There is a critical need for international collaboration and policy implementation to accelerate progress towards net zero in the run-up to COP26.
That was the consensus from more than 40 countries’ decisionmakers, who came together online for the IEA-COP26 Net Zero Summit yesterday.
Co-hosted by IEA Executive Director Fatih Birol and COP26 President Alok Sharma, the aim of the event was to identify how to work together to reduce global greenhouse gas emissions and meet the goals of the Paris Agreement.
Representatives from countries collectively covering more than 80% of global GDP, including Australia, Brazil, China, Colombia, the European Union, France, Germany, India, Indonesia, Italy, Japan, South Africa and the United Kingdom, joined the discussion, as well as civil society groups, private companies and government institutions.
The IEA set out seven principles to guide the implementation of net zero commitments:
1. Sustainable recoveries can provide a once-in-a-generation down payment toward net zero.
2. Clear, ambitious and implementable net-zero-aligned roadmaps to 2030 and beyond are critical.
3. Transitions will go faster when learning is shared.
4. Net zero sectors and innovation are essential to achieve global net zero.
5. Mobilising, tracking and benchmarking public and private investment can be the fuel to achieve net zero.
6. People-centred transitions are morally required and politically necessary.
7. Net zero energy systems also need to be sustainable, secure, affordable and resilient.
On 18th May, the IEA plans to publish what it claims is the first comprehensive roadmap for the global energy sector to reach net-zero emissions by 2050 – this will set out a pathway for what is needed from governments, companies, investors and citizens to slash global emissions.
COP26 President Alok Sharma said: “It is time for the world to move from a decade of climate change deliberation to a decade of delivery. The UK strongly encourages countries to endorse the IEA’s seven principles for achieving net zero.
“Today’s Summit clearly showed willingness from governments, civil society and businesses to work together in each emitting sector to make this happen and keep the 1.5-degree target within reach. This should not be viewed as a shouldering of a burden, but more a sharing of an opportunity. By working together, we can accelerate progress, create jobs and prosperity, and protect our planet for future generations.”
Fatih Birol, IEA Executive Director, noted: “Our Net Zero Summit made clear that the vast majority of the world agrees on the gravity of the climate crisis and the urgency of immediate actions to put global emissions on track towards net zero. But it also underscored the need for greater international collaboration to drive the rapid global deployment of clean technologies across all the key sectors of the economy.
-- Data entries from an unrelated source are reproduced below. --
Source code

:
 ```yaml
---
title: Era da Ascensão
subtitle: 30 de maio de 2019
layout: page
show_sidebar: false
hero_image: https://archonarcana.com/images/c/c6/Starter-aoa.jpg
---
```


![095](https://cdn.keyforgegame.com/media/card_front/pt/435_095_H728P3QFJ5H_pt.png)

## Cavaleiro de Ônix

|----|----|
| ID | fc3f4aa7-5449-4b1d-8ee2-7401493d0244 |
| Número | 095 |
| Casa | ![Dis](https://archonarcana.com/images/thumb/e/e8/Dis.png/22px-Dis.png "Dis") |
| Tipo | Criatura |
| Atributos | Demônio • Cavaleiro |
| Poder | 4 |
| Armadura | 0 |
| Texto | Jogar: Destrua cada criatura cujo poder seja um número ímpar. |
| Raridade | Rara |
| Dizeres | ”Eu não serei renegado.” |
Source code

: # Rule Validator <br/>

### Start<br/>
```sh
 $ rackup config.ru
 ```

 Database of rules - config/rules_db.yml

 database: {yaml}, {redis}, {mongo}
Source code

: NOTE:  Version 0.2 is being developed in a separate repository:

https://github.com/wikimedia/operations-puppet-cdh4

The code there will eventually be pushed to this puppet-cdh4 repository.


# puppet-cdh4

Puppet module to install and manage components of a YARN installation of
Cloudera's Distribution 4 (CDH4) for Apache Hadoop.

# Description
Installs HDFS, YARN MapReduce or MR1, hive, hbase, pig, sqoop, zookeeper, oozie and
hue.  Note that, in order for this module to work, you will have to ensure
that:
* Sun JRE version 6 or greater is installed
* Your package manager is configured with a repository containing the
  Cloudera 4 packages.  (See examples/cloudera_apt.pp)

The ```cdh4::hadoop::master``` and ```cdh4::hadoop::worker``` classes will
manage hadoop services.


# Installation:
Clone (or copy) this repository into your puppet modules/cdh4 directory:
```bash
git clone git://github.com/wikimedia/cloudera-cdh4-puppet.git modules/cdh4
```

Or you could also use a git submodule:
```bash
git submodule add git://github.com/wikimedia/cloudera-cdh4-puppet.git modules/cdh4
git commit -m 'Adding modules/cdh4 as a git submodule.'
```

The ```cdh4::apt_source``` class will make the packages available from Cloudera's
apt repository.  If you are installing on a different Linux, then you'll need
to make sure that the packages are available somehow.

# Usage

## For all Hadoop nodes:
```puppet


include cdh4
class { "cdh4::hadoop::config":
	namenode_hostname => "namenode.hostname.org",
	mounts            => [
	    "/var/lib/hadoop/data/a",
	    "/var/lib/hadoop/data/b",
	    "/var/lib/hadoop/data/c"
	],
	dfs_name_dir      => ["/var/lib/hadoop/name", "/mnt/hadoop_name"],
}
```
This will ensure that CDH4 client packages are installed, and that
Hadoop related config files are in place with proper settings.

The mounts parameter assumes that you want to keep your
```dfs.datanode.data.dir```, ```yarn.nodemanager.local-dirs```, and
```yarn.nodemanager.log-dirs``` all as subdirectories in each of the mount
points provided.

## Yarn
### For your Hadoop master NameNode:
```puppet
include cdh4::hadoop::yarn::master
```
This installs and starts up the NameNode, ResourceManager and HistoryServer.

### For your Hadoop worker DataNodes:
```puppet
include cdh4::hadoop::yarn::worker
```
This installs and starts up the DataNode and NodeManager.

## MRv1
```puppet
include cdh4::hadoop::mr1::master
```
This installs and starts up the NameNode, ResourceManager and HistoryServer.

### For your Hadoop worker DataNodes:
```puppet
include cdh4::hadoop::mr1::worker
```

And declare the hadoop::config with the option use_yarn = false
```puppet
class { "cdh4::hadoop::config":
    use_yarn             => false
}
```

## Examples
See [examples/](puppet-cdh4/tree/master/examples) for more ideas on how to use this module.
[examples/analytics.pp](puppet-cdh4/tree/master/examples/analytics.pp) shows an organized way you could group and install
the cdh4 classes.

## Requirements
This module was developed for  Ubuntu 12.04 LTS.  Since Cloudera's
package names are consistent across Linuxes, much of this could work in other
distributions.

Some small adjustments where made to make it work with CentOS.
“No country can do this alone. If we want the transition to clean energy to happen quickly, the world’s major economies have to work much more effectively and closely together. The Summit’s Key Principles show what needs to happen, and I offer the IEA’s full support for the UK COP26 Presidency’s efforts to strengthen the international cooperation mechanisms that will accelerate our transition to net zero.”